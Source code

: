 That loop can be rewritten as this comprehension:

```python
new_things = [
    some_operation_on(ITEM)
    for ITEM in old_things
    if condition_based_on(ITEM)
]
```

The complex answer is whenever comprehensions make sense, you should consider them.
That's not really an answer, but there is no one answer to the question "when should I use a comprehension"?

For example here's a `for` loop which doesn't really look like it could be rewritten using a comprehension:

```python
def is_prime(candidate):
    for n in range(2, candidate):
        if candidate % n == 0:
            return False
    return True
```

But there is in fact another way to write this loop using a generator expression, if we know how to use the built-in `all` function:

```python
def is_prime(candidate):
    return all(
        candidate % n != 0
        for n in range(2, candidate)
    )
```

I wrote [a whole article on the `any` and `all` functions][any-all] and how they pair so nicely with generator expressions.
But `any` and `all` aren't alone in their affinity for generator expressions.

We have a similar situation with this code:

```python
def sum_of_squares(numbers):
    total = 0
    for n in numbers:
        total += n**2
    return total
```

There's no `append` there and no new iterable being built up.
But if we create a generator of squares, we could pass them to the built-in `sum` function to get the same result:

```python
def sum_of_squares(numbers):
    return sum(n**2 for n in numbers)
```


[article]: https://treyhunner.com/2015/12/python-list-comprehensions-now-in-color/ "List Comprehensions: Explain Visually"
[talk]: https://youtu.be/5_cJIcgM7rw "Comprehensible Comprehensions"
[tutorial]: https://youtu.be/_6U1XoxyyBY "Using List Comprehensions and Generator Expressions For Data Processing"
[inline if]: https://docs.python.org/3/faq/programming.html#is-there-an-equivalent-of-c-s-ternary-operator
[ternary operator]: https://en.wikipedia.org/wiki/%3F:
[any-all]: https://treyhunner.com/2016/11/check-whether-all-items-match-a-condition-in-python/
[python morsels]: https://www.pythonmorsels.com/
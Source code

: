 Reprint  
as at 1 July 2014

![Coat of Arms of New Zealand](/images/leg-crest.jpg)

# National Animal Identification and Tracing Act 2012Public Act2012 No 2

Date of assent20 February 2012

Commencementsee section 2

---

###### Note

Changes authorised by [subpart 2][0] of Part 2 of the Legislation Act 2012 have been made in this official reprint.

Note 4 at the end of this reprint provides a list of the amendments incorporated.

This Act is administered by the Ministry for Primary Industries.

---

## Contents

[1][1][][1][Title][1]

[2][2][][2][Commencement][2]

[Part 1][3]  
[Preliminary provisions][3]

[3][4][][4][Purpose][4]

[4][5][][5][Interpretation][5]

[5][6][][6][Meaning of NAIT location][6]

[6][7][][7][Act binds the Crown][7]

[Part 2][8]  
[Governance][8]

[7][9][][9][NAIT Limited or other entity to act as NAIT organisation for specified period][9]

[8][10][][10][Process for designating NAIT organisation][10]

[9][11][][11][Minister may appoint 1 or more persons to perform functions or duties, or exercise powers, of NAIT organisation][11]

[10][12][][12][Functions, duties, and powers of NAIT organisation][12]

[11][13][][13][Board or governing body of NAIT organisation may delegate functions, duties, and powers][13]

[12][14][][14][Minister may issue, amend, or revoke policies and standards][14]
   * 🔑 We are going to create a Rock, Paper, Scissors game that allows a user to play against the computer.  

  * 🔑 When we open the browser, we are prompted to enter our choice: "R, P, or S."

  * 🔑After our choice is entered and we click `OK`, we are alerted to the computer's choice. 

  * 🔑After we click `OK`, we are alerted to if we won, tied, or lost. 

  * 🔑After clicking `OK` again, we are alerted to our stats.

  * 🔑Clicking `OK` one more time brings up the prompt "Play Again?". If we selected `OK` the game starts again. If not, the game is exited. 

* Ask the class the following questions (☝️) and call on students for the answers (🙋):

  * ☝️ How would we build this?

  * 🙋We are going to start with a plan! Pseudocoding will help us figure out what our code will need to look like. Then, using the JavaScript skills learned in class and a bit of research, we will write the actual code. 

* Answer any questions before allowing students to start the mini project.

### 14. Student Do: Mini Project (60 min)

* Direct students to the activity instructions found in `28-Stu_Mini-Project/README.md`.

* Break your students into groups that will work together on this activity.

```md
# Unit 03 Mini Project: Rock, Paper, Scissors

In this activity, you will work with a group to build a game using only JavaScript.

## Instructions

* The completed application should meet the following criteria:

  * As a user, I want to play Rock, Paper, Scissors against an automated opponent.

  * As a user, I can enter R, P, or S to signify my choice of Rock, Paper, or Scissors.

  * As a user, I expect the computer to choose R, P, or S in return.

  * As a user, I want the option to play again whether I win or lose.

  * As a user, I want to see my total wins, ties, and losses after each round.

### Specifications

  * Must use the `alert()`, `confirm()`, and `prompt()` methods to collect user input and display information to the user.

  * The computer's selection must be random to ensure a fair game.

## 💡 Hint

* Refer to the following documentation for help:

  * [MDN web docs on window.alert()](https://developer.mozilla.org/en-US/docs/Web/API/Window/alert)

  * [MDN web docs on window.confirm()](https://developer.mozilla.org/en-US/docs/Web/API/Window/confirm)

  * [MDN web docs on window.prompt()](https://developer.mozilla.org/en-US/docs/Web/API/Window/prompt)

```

----------------------------------------

The answer must be every line of the entries that includes the word "docs".

[inline if]: https://docs.python.org/3/faq/programming.html#is-there-an-equivalent-of-c-s-ternary-operator
  * [MDN web docs on window.alert()](https://developer.mozilla.org/en-US/docs/Web/API/Window/alert)
  * [MDN web docs on window.confirm()](https://developer.mozilla.org/en-US/docs/Web/API/Window/confirm)
  * [MDN web docs on window.prompt()](https://developer.mozilla.org/en-US/docs/Web/API/Window/prompt)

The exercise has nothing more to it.